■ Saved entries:
↓↓↓
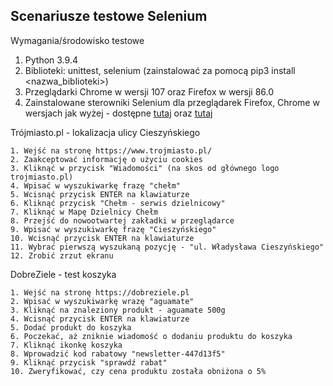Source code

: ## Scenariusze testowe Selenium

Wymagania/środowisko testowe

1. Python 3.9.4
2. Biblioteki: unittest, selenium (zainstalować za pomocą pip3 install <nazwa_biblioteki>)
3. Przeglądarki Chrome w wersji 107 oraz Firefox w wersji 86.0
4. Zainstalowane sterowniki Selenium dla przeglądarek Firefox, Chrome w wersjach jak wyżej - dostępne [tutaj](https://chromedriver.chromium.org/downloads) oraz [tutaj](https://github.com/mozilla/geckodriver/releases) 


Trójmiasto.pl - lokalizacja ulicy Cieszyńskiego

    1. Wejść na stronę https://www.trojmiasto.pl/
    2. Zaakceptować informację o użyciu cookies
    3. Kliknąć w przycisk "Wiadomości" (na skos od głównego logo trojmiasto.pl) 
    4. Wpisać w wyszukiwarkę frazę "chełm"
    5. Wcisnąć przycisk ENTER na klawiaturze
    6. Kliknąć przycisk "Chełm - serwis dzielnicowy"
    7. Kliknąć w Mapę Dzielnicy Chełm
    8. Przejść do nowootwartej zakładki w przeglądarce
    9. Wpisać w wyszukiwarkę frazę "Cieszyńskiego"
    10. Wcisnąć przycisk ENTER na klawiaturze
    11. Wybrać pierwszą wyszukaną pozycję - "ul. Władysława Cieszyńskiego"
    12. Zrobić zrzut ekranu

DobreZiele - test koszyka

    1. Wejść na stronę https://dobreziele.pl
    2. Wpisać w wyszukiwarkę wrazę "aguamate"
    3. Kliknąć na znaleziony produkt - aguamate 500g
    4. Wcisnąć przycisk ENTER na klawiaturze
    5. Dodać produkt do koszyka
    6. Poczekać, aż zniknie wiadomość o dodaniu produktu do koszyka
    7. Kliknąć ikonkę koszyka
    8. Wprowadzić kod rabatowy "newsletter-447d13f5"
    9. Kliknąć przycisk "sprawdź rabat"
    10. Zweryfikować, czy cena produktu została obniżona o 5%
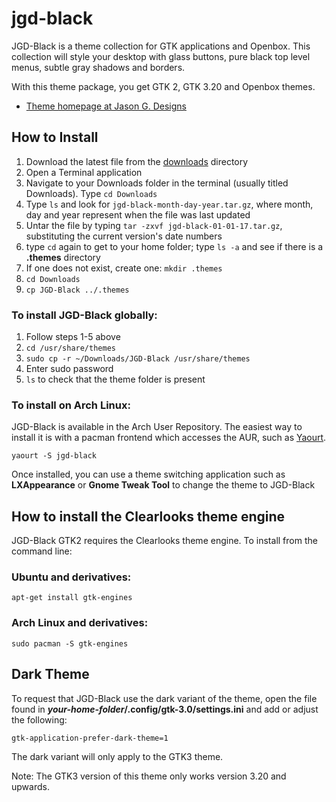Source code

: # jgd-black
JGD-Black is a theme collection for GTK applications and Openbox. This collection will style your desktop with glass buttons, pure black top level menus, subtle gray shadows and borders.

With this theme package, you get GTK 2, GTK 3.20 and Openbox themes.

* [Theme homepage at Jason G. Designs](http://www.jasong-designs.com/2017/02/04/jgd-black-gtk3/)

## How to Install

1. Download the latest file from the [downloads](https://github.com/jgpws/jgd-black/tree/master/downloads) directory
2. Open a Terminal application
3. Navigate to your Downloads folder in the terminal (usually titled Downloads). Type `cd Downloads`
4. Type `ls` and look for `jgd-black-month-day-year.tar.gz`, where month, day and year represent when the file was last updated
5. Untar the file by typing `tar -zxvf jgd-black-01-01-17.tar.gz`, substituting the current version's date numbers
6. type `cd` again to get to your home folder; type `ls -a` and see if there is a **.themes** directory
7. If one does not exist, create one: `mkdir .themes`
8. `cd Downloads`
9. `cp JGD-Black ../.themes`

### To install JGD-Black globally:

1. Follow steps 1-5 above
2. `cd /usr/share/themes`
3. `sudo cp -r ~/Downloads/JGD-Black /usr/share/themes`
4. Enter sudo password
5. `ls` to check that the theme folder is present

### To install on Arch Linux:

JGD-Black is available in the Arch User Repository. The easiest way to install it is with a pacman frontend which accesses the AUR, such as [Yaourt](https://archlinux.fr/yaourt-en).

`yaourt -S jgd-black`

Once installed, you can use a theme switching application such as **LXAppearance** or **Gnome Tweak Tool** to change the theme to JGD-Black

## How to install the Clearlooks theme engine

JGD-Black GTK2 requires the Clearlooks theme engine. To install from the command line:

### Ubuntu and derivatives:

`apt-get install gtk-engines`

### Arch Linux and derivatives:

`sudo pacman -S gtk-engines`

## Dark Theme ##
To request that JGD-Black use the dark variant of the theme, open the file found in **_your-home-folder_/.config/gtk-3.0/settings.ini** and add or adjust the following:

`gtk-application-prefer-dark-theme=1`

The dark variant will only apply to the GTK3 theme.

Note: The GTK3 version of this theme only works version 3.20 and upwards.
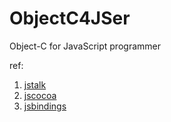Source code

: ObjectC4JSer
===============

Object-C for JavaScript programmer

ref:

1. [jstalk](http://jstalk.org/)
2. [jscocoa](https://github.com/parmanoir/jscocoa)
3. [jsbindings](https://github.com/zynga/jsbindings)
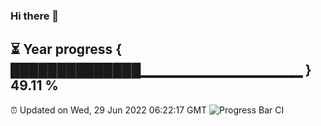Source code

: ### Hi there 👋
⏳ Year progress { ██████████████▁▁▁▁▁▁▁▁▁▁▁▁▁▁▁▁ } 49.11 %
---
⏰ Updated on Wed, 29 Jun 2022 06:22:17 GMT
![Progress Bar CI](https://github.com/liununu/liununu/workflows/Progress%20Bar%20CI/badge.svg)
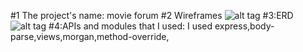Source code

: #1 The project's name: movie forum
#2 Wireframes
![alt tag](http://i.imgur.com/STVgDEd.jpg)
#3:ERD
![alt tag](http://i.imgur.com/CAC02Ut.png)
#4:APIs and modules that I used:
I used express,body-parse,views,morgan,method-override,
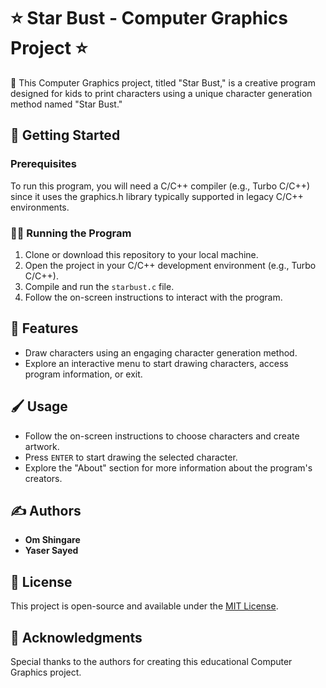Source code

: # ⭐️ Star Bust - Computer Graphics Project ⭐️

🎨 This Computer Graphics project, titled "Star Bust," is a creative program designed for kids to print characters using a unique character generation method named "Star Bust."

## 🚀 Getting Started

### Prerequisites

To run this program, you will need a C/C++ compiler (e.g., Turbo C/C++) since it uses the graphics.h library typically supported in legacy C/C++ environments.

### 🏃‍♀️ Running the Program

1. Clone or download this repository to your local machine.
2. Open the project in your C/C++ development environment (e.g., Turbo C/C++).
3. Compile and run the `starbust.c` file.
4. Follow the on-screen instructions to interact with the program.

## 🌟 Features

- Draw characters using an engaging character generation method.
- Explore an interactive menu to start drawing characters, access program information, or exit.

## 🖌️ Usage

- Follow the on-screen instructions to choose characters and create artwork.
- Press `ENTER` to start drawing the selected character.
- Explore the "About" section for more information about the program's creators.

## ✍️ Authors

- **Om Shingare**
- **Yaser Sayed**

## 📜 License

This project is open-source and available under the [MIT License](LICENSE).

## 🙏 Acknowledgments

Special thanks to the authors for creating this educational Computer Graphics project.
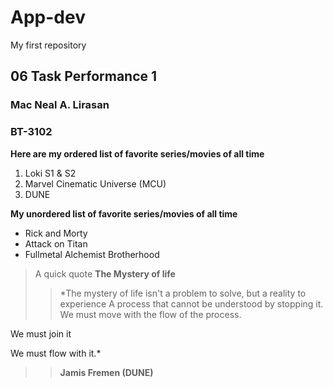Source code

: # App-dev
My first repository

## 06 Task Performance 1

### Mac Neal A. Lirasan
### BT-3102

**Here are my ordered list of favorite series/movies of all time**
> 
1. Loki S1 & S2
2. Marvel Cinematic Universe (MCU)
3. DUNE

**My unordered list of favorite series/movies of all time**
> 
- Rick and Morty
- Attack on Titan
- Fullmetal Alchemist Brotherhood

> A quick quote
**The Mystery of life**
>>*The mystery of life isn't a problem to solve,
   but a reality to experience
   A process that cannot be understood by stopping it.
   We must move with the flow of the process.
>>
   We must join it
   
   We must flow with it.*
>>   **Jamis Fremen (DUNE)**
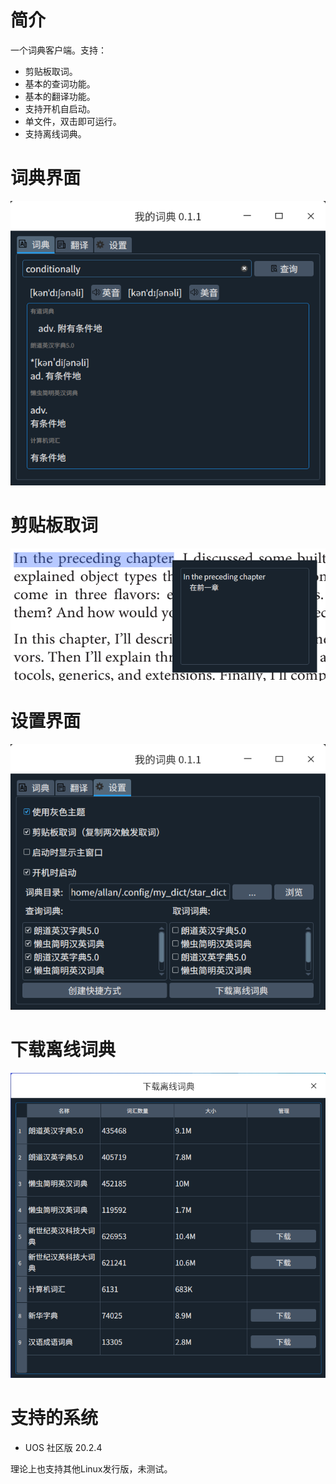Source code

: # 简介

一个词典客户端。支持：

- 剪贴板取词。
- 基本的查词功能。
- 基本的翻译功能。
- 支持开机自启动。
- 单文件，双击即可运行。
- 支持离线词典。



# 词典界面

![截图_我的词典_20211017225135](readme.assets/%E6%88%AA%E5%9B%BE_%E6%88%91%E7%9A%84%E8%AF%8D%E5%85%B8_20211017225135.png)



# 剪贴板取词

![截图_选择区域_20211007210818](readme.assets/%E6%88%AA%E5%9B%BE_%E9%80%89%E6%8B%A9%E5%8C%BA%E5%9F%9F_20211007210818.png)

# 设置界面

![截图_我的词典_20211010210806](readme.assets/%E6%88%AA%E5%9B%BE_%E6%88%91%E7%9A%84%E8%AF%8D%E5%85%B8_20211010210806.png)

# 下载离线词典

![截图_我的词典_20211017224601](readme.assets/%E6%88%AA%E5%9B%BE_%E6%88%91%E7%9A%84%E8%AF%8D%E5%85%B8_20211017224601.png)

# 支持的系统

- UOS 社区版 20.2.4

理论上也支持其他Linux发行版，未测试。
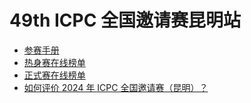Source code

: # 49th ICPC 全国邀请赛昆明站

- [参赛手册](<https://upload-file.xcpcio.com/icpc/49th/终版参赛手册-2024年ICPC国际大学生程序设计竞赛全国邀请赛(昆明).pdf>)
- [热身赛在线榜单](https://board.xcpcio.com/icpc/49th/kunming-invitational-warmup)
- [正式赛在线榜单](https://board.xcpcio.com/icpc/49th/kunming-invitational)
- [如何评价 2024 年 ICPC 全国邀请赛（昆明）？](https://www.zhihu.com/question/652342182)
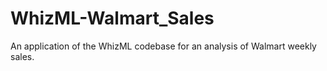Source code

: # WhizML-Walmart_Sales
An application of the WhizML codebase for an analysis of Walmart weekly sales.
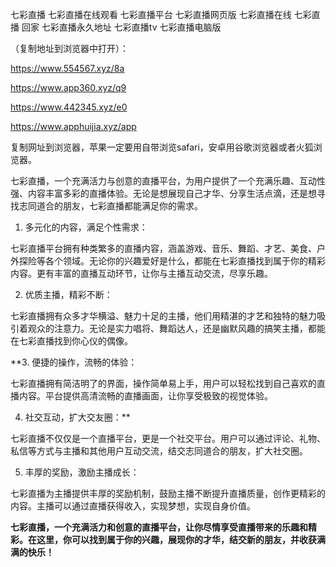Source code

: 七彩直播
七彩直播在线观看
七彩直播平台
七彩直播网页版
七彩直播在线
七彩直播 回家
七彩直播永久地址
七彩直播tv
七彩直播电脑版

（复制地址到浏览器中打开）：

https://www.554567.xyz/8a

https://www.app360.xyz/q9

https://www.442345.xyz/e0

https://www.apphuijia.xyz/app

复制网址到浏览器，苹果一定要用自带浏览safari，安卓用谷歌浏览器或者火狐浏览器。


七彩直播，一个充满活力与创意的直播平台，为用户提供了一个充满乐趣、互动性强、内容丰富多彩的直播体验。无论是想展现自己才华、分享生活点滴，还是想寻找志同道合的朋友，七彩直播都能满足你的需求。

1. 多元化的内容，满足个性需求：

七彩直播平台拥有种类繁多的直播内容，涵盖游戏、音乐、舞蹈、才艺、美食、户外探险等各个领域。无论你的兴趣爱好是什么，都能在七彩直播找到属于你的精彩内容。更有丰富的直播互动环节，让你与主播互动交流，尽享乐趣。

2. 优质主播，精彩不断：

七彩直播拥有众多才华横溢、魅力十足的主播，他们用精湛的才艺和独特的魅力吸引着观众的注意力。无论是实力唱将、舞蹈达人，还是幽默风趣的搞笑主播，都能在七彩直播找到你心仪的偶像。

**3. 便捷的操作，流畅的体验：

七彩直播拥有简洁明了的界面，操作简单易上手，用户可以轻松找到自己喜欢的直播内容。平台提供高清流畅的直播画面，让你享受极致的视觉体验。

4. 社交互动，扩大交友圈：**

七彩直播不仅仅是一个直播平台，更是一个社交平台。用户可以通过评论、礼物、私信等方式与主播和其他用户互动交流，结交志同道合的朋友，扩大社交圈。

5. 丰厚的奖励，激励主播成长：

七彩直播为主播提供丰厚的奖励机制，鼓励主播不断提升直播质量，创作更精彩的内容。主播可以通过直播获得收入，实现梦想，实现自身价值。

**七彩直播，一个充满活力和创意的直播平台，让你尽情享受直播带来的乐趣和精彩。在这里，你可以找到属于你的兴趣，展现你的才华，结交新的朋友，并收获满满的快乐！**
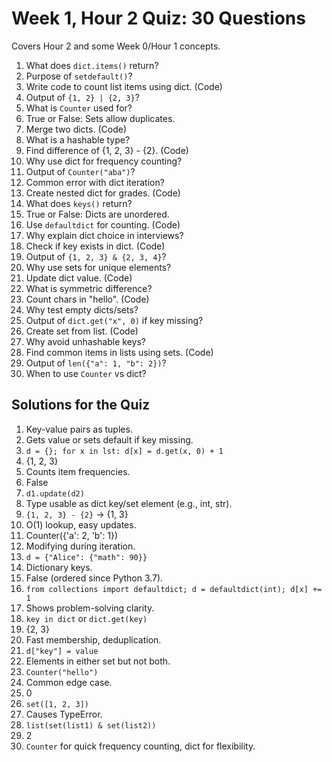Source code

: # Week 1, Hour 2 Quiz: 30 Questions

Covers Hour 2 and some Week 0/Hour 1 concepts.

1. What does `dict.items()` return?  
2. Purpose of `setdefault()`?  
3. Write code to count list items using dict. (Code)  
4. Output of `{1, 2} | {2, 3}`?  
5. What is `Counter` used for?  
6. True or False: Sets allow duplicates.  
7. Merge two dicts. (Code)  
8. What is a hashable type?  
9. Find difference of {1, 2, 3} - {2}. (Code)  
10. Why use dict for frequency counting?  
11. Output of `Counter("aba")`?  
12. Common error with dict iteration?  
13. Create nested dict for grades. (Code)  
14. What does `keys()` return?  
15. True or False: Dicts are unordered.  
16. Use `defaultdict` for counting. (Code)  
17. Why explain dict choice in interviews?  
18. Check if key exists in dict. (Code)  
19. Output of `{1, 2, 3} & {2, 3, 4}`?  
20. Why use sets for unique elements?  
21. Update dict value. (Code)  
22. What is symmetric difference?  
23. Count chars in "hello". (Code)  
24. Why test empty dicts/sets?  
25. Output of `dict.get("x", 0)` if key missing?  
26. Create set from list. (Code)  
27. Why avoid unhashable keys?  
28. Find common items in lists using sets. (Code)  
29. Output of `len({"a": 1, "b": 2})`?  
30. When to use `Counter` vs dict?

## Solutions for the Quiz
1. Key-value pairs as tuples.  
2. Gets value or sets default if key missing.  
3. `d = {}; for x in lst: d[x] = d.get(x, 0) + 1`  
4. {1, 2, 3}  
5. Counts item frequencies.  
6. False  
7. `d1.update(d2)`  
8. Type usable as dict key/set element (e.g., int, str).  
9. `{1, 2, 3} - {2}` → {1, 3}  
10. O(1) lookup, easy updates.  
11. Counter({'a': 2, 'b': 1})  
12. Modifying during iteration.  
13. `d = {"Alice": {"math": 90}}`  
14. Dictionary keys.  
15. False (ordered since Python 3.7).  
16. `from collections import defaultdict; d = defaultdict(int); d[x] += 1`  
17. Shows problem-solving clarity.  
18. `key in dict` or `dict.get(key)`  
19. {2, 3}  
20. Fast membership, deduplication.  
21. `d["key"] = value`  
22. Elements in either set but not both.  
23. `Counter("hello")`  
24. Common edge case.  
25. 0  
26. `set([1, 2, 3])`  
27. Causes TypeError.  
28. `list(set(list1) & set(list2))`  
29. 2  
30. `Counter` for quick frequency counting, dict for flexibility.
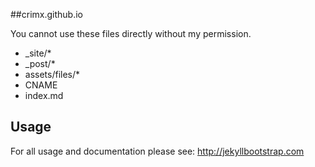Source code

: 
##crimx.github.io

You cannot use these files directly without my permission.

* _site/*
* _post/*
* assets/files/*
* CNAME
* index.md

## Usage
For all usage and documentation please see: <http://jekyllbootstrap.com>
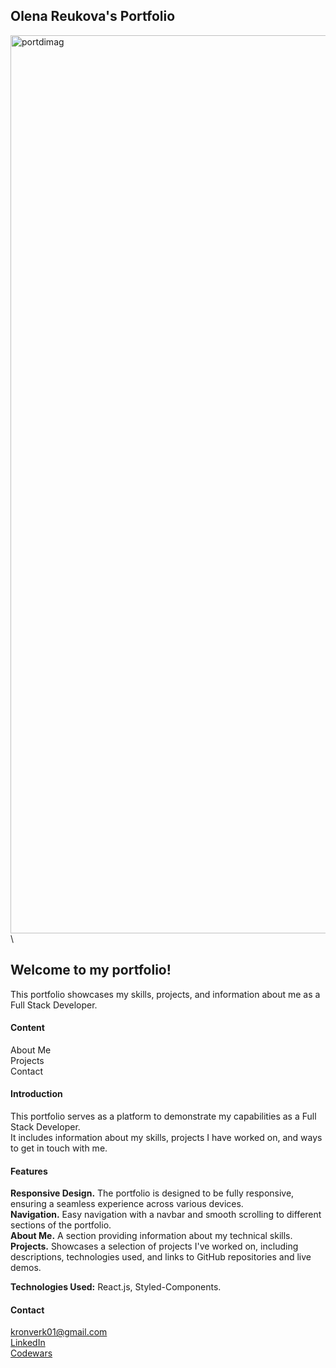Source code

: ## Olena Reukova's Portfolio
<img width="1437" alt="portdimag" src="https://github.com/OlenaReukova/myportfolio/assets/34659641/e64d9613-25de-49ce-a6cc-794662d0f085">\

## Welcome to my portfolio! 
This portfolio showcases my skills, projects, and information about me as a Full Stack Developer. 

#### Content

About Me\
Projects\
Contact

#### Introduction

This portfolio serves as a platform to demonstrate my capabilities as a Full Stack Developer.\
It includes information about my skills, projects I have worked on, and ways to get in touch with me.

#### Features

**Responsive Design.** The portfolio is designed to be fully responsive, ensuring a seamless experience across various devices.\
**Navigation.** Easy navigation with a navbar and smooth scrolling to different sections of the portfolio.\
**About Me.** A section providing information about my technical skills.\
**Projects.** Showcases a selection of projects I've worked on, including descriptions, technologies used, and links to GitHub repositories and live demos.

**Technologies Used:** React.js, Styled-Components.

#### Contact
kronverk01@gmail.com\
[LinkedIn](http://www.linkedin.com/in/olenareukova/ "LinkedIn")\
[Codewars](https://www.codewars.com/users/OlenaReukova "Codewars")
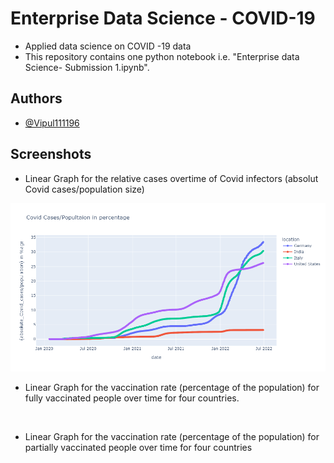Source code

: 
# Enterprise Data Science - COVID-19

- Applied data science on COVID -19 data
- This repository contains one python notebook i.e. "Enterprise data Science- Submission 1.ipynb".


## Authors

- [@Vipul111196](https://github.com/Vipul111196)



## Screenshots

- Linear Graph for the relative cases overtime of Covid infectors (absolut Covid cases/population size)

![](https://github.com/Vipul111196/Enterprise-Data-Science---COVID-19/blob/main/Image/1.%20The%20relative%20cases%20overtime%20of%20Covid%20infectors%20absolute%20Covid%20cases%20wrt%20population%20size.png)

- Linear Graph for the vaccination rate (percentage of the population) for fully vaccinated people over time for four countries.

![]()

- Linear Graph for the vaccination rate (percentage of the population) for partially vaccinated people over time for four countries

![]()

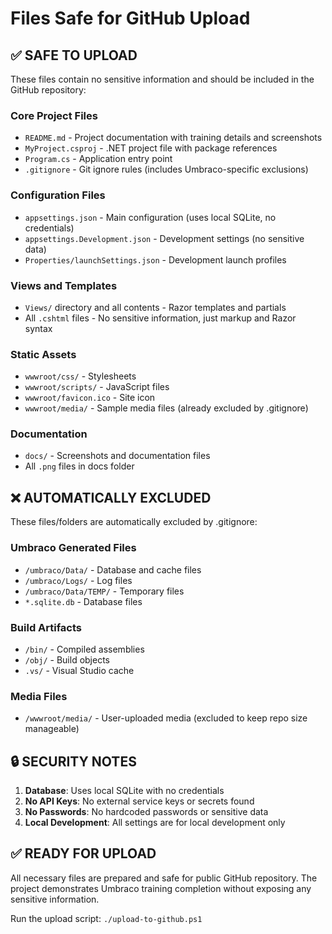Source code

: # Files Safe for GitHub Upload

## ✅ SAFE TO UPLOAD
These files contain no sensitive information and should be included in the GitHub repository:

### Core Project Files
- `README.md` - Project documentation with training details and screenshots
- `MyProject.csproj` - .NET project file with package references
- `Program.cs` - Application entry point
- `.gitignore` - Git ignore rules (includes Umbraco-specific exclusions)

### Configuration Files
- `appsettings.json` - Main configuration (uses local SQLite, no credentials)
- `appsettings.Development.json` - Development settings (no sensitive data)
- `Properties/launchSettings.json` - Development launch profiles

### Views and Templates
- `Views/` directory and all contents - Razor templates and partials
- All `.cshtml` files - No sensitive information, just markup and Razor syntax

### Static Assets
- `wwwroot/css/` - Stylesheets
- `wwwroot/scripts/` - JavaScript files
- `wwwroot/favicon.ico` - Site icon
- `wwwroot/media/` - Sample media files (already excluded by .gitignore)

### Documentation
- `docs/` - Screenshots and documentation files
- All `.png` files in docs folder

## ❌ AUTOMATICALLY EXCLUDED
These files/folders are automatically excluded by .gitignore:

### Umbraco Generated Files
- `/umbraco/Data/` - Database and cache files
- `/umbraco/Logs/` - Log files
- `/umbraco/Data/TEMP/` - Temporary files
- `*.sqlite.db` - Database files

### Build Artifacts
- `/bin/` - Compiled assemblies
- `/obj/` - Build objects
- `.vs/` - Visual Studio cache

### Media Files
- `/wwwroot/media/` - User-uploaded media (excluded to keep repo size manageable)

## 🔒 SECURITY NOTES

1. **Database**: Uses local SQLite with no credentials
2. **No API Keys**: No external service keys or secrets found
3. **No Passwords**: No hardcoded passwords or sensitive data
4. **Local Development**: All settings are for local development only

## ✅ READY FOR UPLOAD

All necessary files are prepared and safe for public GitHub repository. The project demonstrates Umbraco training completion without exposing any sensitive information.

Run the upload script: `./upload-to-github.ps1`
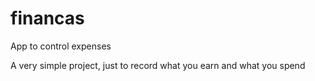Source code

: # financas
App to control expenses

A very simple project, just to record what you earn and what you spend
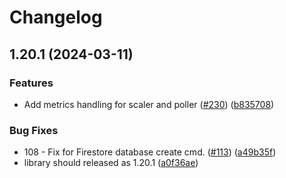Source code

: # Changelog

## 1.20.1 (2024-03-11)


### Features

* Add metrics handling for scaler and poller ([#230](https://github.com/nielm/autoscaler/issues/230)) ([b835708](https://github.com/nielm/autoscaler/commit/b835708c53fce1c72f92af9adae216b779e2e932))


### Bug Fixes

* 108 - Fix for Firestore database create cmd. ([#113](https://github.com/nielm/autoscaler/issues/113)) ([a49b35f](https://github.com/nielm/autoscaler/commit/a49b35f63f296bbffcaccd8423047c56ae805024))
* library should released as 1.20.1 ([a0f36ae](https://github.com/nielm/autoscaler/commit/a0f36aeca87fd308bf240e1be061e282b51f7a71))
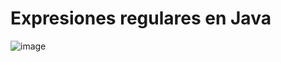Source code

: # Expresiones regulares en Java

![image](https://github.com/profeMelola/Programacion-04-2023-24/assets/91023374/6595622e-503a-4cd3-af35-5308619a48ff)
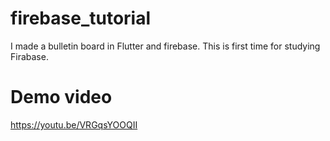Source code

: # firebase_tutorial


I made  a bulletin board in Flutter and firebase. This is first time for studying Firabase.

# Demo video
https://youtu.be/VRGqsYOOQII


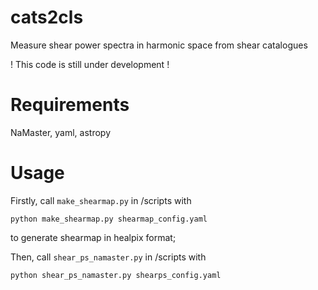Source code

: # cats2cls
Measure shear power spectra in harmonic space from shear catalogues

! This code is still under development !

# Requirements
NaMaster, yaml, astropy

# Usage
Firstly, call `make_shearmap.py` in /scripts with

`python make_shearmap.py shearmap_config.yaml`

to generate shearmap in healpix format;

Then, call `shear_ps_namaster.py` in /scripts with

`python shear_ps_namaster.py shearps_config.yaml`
↑↑↑
■ Prompt: Give again the stretch of the entries above that begins at the line with "4. Enter sudo password" and ends at the line with "2022 06:22:17 GMT", word for word, with no pictures.

■ Written solution:
4. Enter sudo password
5. `ls` to check that the theme folder is present

### To install on Arch Linux:

JGD-Black is available in the Arch User Repository. The easiest way to install it is with a pacman frontend which accesses the AUR, such as [Yaourt](https://archlinux.fr/yaourt-en).

`yaourt -S jgd-black`

Once installed, you can use a theme switching application such as **LXAppearance** or **Gnome Tweak Tool** to change the theme to JGD-Black

## How to install the Clearlooks theme engine

JGD-Black GTK2 requires the Clearlooks theme engine. To install from the command line:

### Ubuntu and derivatives:

`apt-get install gtk-engines`

### Arch Linux and derivatives:

`sudo pacman -S gtk-engines`

## Dark Theme ##
To request that JGD-Black use the dark variant of the theme, open the file found in **_your-home-folder_/.config/gtk-3.0/settings.ini** and add or adjust the following:

`gtk-application-prefer-dark-theme=1`

The dark variant will only apply to the GTK3 theme.

Note: The GTK3 version of this theme only works version 3.20 and upwards.
Source code

: ObjectC4JSer
===============

Object-C for JavaScript programmer

ref:

1. [jstalk](http://jstalk.org/)
2. [jscocoa](https://github.com/parmanoir/jscocoa)
3. [jsbindings](https://github.com/zynga/jsbindings)
Source code

: ### Hi there 👋
⏳ Year progress { ██████████████▁▁▁▁▁▁▁▁▁▁▁▁▁▁▁▁ } 49.11 %
---
⏰ Updated on Wed, 29 Jun 2022 06:22:17 GMT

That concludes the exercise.